My main passion from photography comes from the times when I can capture in the camera a scene that is real, but that the human eye and brain would not normally see, notice, or recall. Often, these images are long exposures on a tripod, which capture a mixture of stillness and motion, and a quality of light, that is not normally observed -- despite having been captured by the camera little if any need for after-the-fact manipulation. Other times, these images are macro shots, showing some object much closer than one would normally see it. Still other times, they are action shots or candid portraits, capturing moments that we see, but which pass by quickly enough that we may not remember them clearly.

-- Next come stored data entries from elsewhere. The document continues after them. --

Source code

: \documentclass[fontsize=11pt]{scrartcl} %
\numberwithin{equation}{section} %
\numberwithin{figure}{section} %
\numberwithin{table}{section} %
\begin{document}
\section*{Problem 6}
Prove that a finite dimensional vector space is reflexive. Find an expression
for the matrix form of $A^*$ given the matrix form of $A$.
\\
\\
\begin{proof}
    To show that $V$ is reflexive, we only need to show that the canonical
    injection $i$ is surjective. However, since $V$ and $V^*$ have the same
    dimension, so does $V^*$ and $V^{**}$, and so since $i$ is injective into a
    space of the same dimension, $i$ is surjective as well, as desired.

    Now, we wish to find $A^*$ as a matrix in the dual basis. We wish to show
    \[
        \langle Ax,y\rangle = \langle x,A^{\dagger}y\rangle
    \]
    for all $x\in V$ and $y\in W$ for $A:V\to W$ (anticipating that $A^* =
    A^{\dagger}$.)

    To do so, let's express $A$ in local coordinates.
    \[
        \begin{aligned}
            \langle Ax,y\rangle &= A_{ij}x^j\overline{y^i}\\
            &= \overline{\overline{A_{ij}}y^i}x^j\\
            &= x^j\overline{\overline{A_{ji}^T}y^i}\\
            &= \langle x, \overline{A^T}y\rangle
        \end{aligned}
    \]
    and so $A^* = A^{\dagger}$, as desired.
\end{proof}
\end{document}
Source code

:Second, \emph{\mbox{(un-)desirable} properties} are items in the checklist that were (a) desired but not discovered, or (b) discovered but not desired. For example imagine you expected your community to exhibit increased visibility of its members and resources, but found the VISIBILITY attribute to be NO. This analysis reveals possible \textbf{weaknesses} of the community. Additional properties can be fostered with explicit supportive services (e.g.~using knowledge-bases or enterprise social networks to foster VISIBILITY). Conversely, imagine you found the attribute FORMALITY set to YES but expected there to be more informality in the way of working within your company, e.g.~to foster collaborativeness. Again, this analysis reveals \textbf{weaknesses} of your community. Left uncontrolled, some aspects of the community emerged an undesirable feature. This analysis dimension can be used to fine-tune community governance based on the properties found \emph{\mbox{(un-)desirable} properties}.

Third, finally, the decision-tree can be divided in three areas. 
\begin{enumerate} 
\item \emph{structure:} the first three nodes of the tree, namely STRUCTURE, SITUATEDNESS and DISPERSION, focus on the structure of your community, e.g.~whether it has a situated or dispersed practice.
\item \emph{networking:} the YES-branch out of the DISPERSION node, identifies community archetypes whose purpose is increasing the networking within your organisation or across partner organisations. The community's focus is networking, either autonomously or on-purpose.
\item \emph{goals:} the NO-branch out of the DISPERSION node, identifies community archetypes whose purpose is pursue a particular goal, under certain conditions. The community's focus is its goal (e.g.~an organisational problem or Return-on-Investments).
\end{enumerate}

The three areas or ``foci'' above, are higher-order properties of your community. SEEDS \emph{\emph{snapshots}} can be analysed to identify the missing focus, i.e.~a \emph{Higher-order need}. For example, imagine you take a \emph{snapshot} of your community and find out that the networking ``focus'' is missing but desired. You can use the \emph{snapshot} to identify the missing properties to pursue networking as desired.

Inspiration for all of this comes largely from my own experimentation and exploration, including exploring others' work for new ideas. A few photographers and photographs have lent particular inspiration; the first photograph David recalls being particularly inspired by was one (which unfortunately I've been unable to find again, since being shown it in my high school photography class) involving a car, I think it was a limousine, which had been put into a "cage" using sparklers mounted on a stick, carried around the car. More recently, he found inspiration by stumbling across the photography of Lyza (then on lyza.com), who introduce me to Fuji Velvia slide film, which I've taken quite a liking to, and a particularly moving (to me) "ghost" image (which, alas, I cannot find now that lyza.com isn't what it used to be). She also had a lot to do (whether she knows it or not) with introducing me to Flickr, where I've been regularly posting photos since December, 2005. Flickr is also where I discovered Rebekka, whose long exposure and "multiplicity" shots (among others) I have found (as have others) particularly inspiring (though the latter I have yet to try to replicate -- notwithstanding The Ghosts of No Evil, which was done using a different technique.)
Other influences and inspirations include (but are by no means limited to) Alice Wheeler, Carlos Saura, and the various photographers whose work I find while exploring on-line -- including, most recently, Tokihiro Sato.